> What you should do
Return, word for word, the lines of the listing below from the one with "If you would" through the one with "Feel free to customize", and no other lines.

> Records provided
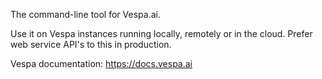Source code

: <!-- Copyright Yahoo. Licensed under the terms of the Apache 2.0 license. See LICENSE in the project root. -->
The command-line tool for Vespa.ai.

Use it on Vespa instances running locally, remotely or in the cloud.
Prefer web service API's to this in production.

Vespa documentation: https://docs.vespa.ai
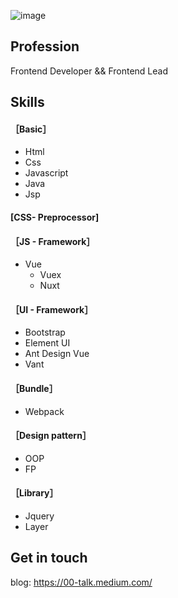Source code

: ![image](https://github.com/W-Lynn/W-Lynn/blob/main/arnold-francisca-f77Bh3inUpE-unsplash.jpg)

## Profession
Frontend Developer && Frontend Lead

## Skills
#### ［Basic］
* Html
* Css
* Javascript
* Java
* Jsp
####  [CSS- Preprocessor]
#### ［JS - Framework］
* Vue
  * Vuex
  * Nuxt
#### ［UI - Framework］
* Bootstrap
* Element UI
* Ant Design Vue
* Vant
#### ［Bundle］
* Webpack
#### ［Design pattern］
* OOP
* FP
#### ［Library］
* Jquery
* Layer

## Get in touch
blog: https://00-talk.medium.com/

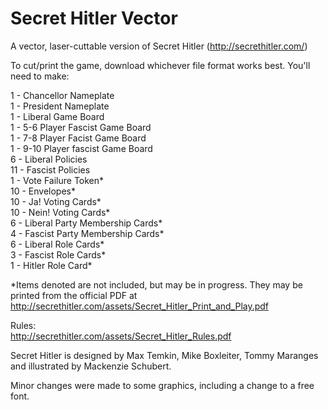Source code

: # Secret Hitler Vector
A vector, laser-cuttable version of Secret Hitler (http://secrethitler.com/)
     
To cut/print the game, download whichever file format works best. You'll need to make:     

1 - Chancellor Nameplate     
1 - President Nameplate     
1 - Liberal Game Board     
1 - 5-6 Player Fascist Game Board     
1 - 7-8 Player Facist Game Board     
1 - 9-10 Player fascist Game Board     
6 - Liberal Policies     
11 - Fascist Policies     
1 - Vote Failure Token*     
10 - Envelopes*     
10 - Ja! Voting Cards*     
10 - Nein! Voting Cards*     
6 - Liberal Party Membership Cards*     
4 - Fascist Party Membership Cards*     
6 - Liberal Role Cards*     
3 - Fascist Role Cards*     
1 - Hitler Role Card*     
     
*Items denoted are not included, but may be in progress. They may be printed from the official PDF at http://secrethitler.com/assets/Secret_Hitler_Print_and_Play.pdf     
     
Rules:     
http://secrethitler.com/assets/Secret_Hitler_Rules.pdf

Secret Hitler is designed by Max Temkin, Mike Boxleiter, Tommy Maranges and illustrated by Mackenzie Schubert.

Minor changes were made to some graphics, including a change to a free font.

---

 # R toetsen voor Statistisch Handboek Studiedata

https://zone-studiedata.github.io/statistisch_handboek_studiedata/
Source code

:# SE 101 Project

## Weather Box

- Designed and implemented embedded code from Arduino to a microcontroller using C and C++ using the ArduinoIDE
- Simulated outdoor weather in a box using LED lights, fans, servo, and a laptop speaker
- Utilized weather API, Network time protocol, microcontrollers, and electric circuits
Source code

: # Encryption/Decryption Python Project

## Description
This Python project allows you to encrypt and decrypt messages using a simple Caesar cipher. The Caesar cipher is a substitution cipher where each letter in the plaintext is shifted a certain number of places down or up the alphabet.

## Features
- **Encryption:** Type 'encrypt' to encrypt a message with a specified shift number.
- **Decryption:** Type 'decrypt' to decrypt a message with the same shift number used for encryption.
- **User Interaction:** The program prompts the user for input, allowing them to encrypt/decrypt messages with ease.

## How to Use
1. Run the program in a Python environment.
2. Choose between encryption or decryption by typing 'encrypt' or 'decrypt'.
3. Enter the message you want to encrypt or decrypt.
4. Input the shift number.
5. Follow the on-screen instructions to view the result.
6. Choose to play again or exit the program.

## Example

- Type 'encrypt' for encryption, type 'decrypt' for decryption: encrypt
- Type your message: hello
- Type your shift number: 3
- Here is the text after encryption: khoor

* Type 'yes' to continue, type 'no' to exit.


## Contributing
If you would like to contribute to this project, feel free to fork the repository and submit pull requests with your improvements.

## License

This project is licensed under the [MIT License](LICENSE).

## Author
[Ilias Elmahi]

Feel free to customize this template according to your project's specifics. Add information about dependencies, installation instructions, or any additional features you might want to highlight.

> Exercise answer
If you would like to contribute to this project, feel free to fork the repository and submit pull requests with your improvements.

## License

This project is licensed under the [MIT License](LICENSE).

## Author
[Ilias Elmahi]

Feel free to customize this template according to your project's specifics. Add information about dependencies, installation instructions, or any additional features you might want to highlight.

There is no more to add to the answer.